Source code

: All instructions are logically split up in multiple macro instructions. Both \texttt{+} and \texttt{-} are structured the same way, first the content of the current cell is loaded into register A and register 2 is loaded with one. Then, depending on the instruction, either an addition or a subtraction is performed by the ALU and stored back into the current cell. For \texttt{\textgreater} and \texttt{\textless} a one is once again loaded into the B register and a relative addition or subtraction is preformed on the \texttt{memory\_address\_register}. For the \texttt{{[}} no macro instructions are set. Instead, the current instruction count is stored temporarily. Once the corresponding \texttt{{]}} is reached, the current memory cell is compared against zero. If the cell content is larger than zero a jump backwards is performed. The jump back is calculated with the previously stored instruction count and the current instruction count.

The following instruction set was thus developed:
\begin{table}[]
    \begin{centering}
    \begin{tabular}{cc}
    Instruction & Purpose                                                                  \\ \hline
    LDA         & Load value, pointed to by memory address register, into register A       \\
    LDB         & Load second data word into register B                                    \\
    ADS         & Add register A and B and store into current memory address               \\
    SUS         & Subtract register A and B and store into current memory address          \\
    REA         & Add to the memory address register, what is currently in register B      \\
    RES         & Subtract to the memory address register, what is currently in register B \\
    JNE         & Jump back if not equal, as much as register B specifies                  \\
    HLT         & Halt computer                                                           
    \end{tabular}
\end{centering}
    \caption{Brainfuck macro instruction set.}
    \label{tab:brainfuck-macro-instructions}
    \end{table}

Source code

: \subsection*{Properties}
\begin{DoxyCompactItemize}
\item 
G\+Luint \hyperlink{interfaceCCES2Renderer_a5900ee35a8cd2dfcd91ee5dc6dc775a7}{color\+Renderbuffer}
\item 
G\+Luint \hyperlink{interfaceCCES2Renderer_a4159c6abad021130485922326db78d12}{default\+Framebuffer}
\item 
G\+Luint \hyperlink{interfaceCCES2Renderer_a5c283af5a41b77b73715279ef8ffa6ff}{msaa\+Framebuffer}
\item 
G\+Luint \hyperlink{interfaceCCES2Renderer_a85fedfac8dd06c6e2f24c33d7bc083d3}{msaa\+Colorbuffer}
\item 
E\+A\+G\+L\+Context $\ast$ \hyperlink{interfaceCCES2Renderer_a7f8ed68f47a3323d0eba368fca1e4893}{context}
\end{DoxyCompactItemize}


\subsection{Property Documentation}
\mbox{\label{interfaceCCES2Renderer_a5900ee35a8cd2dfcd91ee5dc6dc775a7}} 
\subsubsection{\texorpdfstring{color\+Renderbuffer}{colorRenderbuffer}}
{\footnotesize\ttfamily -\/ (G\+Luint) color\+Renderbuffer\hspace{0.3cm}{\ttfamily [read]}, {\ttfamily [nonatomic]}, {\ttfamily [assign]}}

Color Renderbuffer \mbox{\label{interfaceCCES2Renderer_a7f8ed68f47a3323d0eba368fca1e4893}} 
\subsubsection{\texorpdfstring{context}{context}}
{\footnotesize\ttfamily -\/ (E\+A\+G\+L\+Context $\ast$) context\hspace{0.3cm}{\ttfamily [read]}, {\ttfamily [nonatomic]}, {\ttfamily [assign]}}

........

▶ [Exercise goal]: Every entry must appear again in the answer, exactly as written.

▶ [Exercise response]:
Source code

: All instructions are logically split up in multiple macro instructions. Both \texttt{+} and \texttt{-} are structured the same way, first the content of the current cell is loaded into register A and register 2 is loaded with one. Then, depending on the instruction, either an addition or a subtraction is performed by the ALU and stored back into the current cell. For \texttt{\textgreater} and \texttt{\textless} a one is once again loaded into the B register and a relative addition or subtraction is preformed on the \texttt{memory\_address\_register}. For the \texttt{{[}} no macro instructions are set. Instead, the current instruction count is stored temporarily. Once the corresponding \texttt{{]}} is reached, the current memory cell is compared against zero. If the cell content is larger than zero a jump backwards is performed. The jump back is calculated with the previously stored instruction count and the current instruction count.

The following instruction set was thus developed:
\begin{table}[]
    \begin{centering}
    \begin{tabular}{cc}
    Instruction & Purpose                                                                  \\ \hline
    LDA         & Load value, pointed to by memory address register, into register A       \\
    LDB         & Load second data word into register B                                    \\
    ADS         & Add register A and B and store into current memory address               \\
    SUS         & Subtract register A and B and store into current memory address          \\
    REA         & Add to the memory address register, what is currently in register B      \\
    RES         & Subtract to the memory address register, what is currently in register B \\
    JNE         & Jump back if not equal, as much as register B specifies                  \\
    HLT         & Halt computer                                                           
    \end{tabular}
\end{centering}
    \caption{Brainfuck macro instruction set.}
    \label{tab:brainfuck-macro-instructions}
    \end{table}

Source code

: \subsection*{Properties}
\begin{DoxyCompactItemize}
\item 
G\+Luint \hyperlink{interfaceCCES2Renderer_a5900ee35a8cd2dfcd91ee5dc6dc775a7}{color\+Renderbuffer}
\item 
G\+Luint \hyperlink{interfaceCCES2Renderer_a4159c6abad021130485922326db78d12}{default\+Framebuffer}
\item 
G\+Luint \hyperlink{interfaceCCES2Renderer_a5c283af5a41b77b73715279ef8ffa6ff}{msaa\+Framebuffer}
\item 
G\+Luint \hyperlink{interfaceCCES2Renderer_a85fedfac8dd06c6e2f24c33d7bc083d3}{msaa\+Colorbuffer}
\item 
E\+A\+G\+L\+Context $\ast$ \hyperlink{interfaceCCES2Renderer_a7f8ed68f47a3323d0eba368fca1e4893}{context}
\end{DoxyCompactItemize}


\subsection{Property Documentation}
\mbox{\label{interfaceCCES2Renderer_a5900ee35a8cd2dfcd91ee5dc6dc775a7}} 
\subsubsection{\texorpdfstring{color\+Renderbuffer}{colorRenderbuffer}}
{\footnotesize\ttfamily -\/ (G\+Luint) color\+Renderbuffer\hspace{0.3cm}{\ttfamily [read]}, {\ttfamily [nonatomic]}, {\ttfamily [assign]}}

Color Renderbuffer \mbox{\label{interfaceCCES2Renderer_a7f8ed68f47a3323d0eba368fca1e4893}} 
\subsubsection{\texorpdfstring{context}{context}}
{\footnotesize\ttfamily -\/ (E\+A\+G\+L\+Context $\ast$) context\hspace{0.3cm}{\ttfamily [read]}, {\ttfamily [nonatomic]}, {\ttfamily [assign]}}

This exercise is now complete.